La mort de l’étudiant Abdoulaye BA, survenue le lundi 9 février 2026 à l’Université Cheikh Anta Diop (UCAD) de Dakar, continue de susciter l’indignation au Sénégal. Si le gouvernement a exprimé ses condoléances et promis que toute la lumière serait faite sur les circonstances du drame, l’affaire suscite une attente forte de vérité et de justice.
Dans un communiqué officiel signé le 10 février 2026, le gouvernement sénégalais a confirmé que « des événements graves survenus ce lundi 9 février 2026 à l’Université Cheikh Anta Diop de Dakar ont conduit au décès de l’étudiant Abdoulaye BA, inscrit en deuxième année de Licence en Médecine ». L’exécutif s’est incliné devant la mémoire du défunt, a adressé ses condoléances à sa famille et à la communauté universitaire, tout en appelant à la retenue et à l’apaisement. Il a affirmé son attachement à « la manifestation de la vérité et au respect de l’État de droit », promettant que les responsabilités éventuelles seraient établies conformément aux lois en vigueur.
Dans un souci affiché de transparence, un point de presse s’est tenu à la Primature en présence notamment des ministres de la Justice, de l’Intérieur, des Forces armées et de l’Enseignement supérieur. Les autorités ont réitéré leur engagement à assurer la sécurité du campus social et à prendre des mesures appropriées face à la gravité des faits.
Cependant, les circonstances précises du décès demeurent au centre des interrogations. Selon des informations rapportées par des médias sénégalais, notamment à travers des déclarations du président de l’amicale de la Faculté de médecine, l’étudiant aurait été « battu par les forces de l’ordre dans sa chambre » avant d’être évacué vers une structure de santé.

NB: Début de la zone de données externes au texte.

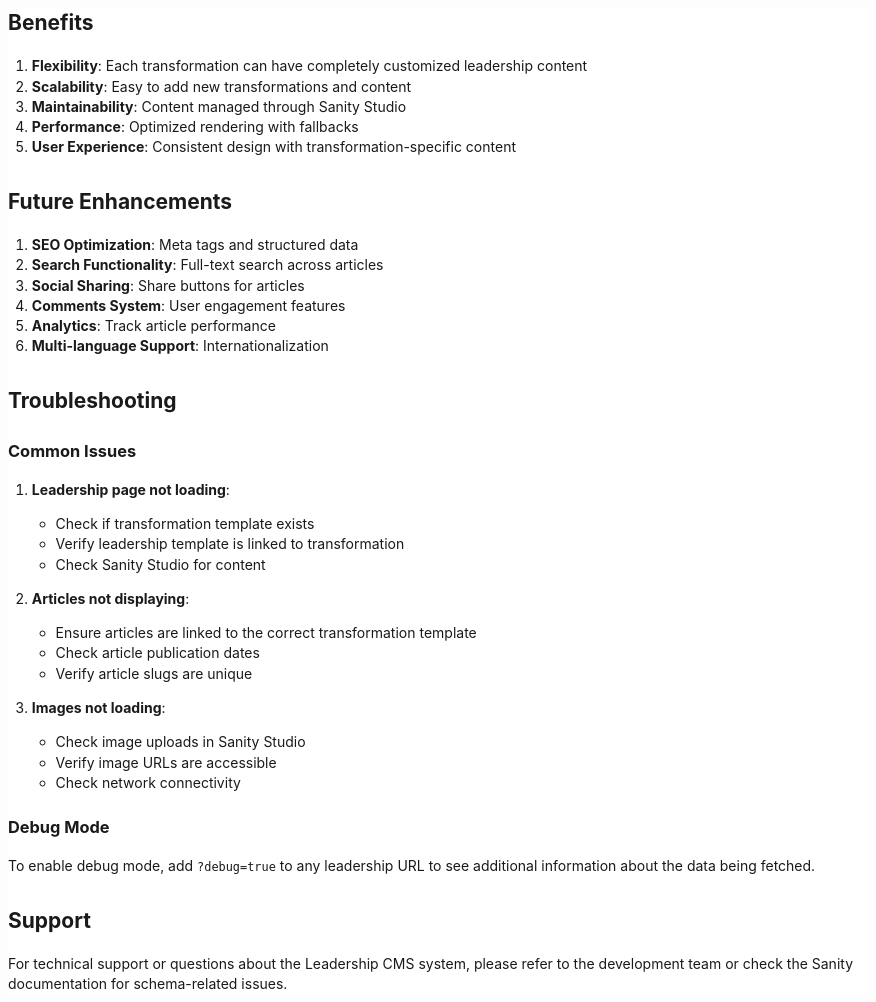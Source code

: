 ## Benefits

1. **Flexibility**: Each transformation can have completely customized leadership content
2. **Scalability**: Easy to add new transformations and content
3. **Maintainability**: Content managed through Sanity Studio
4. **Performance**: Optimized rendering with fallbacks
5. **User Experience**: Consistent design with transformation-specific content

## Future Enhancements

1. **SEO Optimization**: Meta tags and structured data
2. **Search Functionality**: Full-text search across articles
3. **Social Sharing**: Share buttons for articles
4. **Comments System**: User engagement features
5. **Analytics**: Track article performance
6. **Multi-language Support**: Internationalization

## Troubleshooting

### Common Issues

1. **Leadership page not loading**:
   - Check if transformation template exists
   - Verify leadership template is linked to transformation
   - Check Sanity Studio for content

2. **Articles not displaying**:
   - Ensure articles are linked to the correct transformation template
   - Check article publication dates
   - Verify article slugs are unique

3. **Images not loading**:
   - Check image uploads in Sanity Studio
   - Verify image URLs are accessible
   - Check network connectivity

### Debug Mode

To enable debug mode, add `?debug=true` to any leadership URL to see additional information about the data being fetched.

## Support

For technical support or questions about the Leadership CMS system, please refer to the development team or check the Sanity documentation for schema-related issues.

Ces propos, rapportés par la presse locale, n’ont pas à ce stade fait l’objet d’une confirmation officielle indépendante, mais ils alimentent le débat public autour des conditions de l’intervention des forces de sécurité sur le campus.
Ce qui est largement partagé, le drame serait survenu à la suite d’une journée de tensions et des affrontements entre étudiants et forces de l’ordre, dans un contexte de revendications liées notamment aux conditions de vie universitaire. Des heurts auraient éclaté à l’intérieur du campus social, entraînant une intervention sécuritaire et une situation qualifiée de grave par les autorités.